Внизу сильно хлопнула дверь, и голос, вечно торопящийся сказать сразу много всего, детский и одновременно хрипловатый, немедленно вызывающий в памяти простодушное сияние серых глаз под толстыми очками, этот женский голос, отдышавшись и выпустив из горла разноцветную, как мыльные пузыри, и такую же хрупкую гирлянду бестолковых приветствий, спросил наконец очень нежно:

— А Дашечка дома?

Даша сбежала с лестницы, обеими руками прижала к себе запах дешевых духов, вспотевшую шею, большое широкое тело с немного задравшейся спереди юбкой и тут же оцарапалась о похожее на частокол украшение.

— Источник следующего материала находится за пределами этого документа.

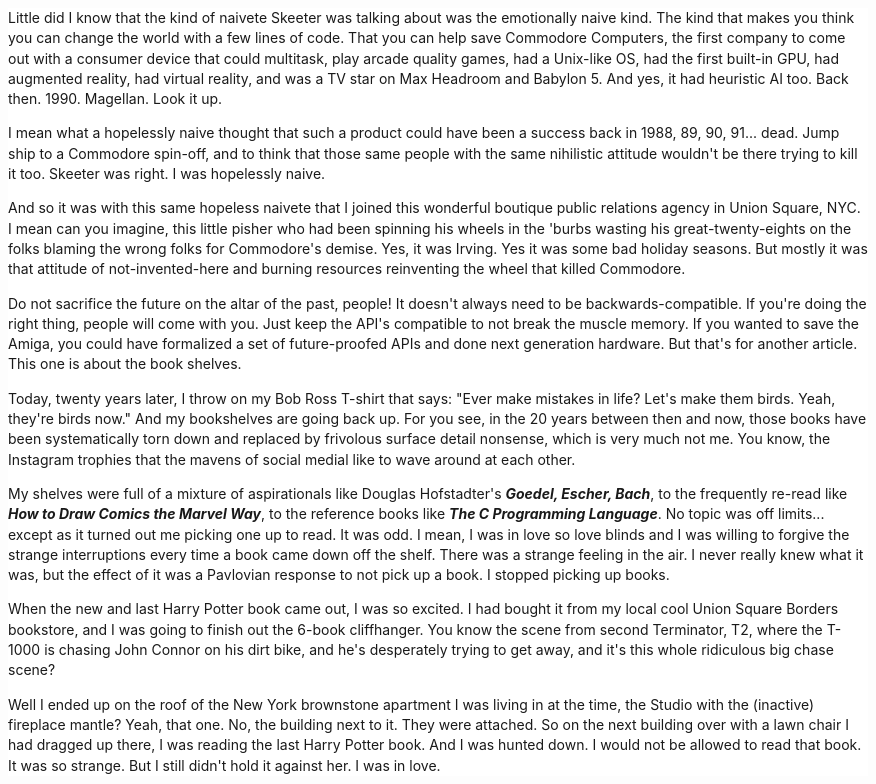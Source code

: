 Little did I know that the kind of naivete Skeeter was talking about was the
emotionally naive kind. The kind that makes you think you can change the world
with a few lines of code. That you can help save Commodore Computers, the first
company to come out with a consumer device that could multitask, play arcade
quality games, had a Unix-like OS, had the first built-in GPU, had augmented
reality, had virtual reality, and was a TV star on Max Headroom and Babylon 5.
And yes, it had heuristic AI too. Back then. 1990. Magellan. Look it up.

I mean what a hopelessly naive thought that such a product could have been a
success back in 1988, 89, 90, 91... dead. Jump ship to a Commodore spin-off,
and to think that those same people with the same nihilistic attitude wouldn't
be there trying to kill it too. Skeeter was right. I was hopelessly naive.

And so it was with this same hopeless naivete that I joined this wonderful
boutique public relations agency in Union Square, NYC. I mean can you imagine,
this little pisher who had been spinning his wheels in the 'burbs wasting his
great-twenty-eights on the folks blaming the wrong folks for Commodore's
demise. Yes, it was Irving. Yes it was some bad holiday seasons. But mostly it
was that attitude of not-invented-here and burning resources reinventing the
wheel that killed Commodore.

Do not sacrifice the future on the altar of the past, people! It doesn't always
need to be backwards-compatible. If you're doing the right thing, people will
come with you. Just keep the API's compatible to not break the muscle memory.
If you wanted to save the Amiga, you could have formalized a set of
future-proofed APIs and done next generation hardware. But that's for another
article. This one is about the book shelves.

Today, twenty years later, I throw on my Bob Ross T-shirt that says: "Ever make
mistakes in life? Let's make them birds. Yeah, they're birds now." And my
bookshelves are going back up. For you see, in the 20 years between then and
now, those books have been systematically torn down and replaced by frivolous
surface detail nonsense, which is very much not me. You know, the Instagram
trophies that the mavens of social medial like to wave around at each other.

My shelves were full of a mixture of aspirationals like Douglas Hofstadter's
***Goedel, Escher, Bach***, to the frequently re-read like ***How to Draw
Comics the Marvel Way***, to the reference books like ***The C Programming
Language***. No topic was off limits... except as it turned out me picking one
up to read. It was odd. I mean, I was in love so love blinds and I was willing
to forgive the strange interruptions every time a book came down off the shelf.
There was a strange feeling in the air. I never really knew what it was, but
the effect of it was a Pavlovian response to not pick up a book. I stopped
picking up books.

When the new and last Harry Potter book came out, I was so excited. I had
bought it from my local cool Union Square Borders bookstore, and I was going to
finish out the 6-book cliffhanger. You know the scene from second Terminator,
T2, where the T-1000 is chasing John Connor on his dirt bike, and he's
desperately trying to get away, and it's this whole ridiculous big chase scene?

Well I ended up on the roof of the New York brownstone apartment I was living
in at the time, the Studio with the (inactive) fireplace mantle? Yeah, that
one. No, the building next to it. They were attached. So on the next building
over with a lawn chair I had dragged up there, I was reading the last Harry
Potter book. And I was hunted down. I would not be allowed to read that book.
It was so strange. But I still didn't hold it against her. I was in love.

— Ну где ты была? Наконец-то!

— Мои старички, ты же знаешь, смешные, маразм, конечно, но очень смешные, и пишут, и пишут, и все о любви, сегодня был вечер, ты будешь смеяться, «Второе свидание», и я им сказала: о первом не будем, о первом все помнят, а вот о втором, о втором расскажите, и, что бы ты думала, все рассказали! Как будто вчера. Танцевали, играли, и Геда играла, конечно, уже не звучит, но играла, а Изя Гольщинский, пошляк, не без шарма, — он стал танцевать с Идой Шнурик бразильское танго, смешно, очень мило, но дальше — кошмар, тихий ужас, буквально! Они напились!

— Кто напился?

— Мои старички. Нам нельзя. Я сказала: «Мужчины, без пьянства! Разгонят весь центр!»

— Какой еще центр?

— Ну, я же писала! Наш центр — «Заботу». Еще есть «Надежда», еще есть «Зазноба». Я их умоляла, сто раз умоляла: «Спиртного нельзя. Вас разгонят!» Но там один летчик, в войну он был летчик — четыре инфаркта, инсульт за плечами, двух жен схоронил, — он сказал: «А, дерябнем? Слабо, мужики, нам пойти и дерябнуть?» А я и не знала, а я не следила. Они все пошли, напились в туалете.

— А сколько им?

— Разные. Есть девяносто.

— И все напились?

— Как один. Представляешь?

Лет тридцать назад это лицо с набрякшими мешочками под глазами и густо запудренным кончиком носа и тело, теперь неуклюжее, с задравшейся на животе юбкой, притягивало к себе мужское внимание настолько же радостно и ненасытно, как это бывает с цветами в их жизни, простой, легкомысленной, чистой, когда, и не зная, что им суждено очень скоро увянуть, цветы ждут и любят любого до дрожи — от робких старух с облупившейся лейкой до пчел, темно-желтых, сухих и мохнатых.